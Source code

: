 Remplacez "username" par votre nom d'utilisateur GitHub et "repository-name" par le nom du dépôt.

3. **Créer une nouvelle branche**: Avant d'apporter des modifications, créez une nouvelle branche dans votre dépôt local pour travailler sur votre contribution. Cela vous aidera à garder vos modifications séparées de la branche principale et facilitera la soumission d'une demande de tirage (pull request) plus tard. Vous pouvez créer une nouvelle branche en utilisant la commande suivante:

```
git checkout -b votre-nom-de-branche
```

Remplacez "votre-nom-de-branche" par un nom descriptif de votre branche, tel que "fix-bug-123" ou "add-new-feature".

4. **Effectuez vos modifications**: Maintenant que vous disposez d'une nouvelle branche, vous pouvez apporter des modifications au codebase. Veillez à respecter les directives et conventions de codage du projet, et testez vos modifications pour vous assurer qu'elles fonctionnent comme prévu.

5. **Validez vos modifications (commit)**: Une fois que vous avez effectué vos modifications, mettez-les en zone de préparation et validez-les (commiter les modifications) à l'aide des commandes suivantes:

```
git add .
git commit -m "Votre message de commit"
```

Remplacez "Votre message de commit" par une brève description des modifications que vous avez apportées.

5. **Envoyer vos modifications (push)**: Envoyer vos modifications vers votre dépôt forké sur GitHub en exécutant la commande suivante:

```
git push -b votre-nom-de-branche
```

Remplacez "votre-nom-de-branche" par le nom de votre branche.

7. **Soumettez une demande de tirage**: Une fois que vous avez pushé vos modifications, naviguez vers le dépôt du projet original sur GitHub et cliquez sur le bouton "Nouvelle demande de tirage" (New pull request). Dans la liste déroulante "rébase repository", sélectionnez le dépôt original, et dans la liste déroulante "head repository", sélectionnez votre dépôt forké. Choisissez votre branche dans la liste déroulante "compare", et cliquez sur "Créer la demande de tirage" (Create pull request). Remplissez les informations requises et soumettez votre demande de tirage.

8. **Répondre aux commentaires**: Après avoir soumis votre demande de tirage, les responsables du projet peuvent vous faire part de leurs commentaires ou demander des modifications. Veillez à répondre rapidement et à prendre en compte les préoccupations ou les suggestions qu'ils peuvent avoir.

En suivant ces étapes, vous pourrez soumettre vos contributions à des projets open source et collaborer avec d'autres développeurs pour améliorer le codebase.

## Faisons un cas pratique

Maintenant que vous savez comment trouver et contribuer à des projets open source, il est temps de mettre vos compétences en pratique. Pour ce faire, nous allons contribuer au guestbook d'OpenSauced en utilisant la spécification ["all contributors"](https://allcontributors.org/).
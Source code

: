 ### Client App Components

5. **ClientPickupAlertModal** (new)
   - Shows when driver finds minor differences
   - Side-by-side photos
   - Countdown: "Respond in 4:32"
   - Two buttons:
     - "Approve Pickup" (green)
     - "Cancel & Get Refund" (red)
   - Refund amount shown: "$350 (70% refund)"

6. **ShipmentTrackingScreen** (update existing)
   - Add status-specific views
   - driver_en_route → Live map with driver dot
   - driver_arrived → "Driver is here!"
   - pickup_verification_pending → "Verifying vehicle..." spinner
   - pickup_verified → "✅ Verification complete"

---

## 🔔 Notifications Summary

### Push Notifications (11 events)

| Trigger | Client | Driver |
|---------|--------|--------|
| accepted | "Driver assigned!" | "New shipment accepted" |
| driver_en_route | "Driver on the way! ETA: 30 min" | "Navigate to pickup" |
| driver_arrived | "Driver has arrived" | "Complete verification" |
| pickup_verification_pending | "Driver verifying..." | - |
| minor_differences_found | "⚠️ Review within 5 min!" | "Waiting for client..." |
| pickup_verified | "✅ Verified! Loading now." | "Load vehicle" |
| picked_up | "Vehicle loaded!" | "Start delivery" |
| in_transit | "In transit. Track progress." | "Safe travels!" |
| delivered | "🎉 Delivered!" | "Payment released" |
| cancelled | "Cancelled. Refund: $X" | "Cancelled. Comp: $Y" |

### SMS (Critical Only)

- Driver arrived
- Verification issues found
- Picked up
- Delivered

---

→ **Task item**:
For every line in the data above that holds "apporter", return the line itself.

→ **Task output**:
3. **Créer une nouvelle branche**: Avant d'apporter des modifications, créez une nouvelle branche dans votre dépôt local pour travailler sur votre contribution. Cela vous aidera à garder vos modifications séparées de la branche principale et facilitera la soumission d'une demande de tirage (pull request) plus tard. Vous pouvez créer une nouvelle branche en utilisant la commande suivante:
4. **Effectuez vos modifications**: Maintenant que vous disposez d'une nouvelle branche, vous pouvez apporter des modifications au codebase. Veillez à respecter les directives et conventions de codage du projet, et testez vos modifications pour vous assurer qu'elles fonctionnent comme prévu.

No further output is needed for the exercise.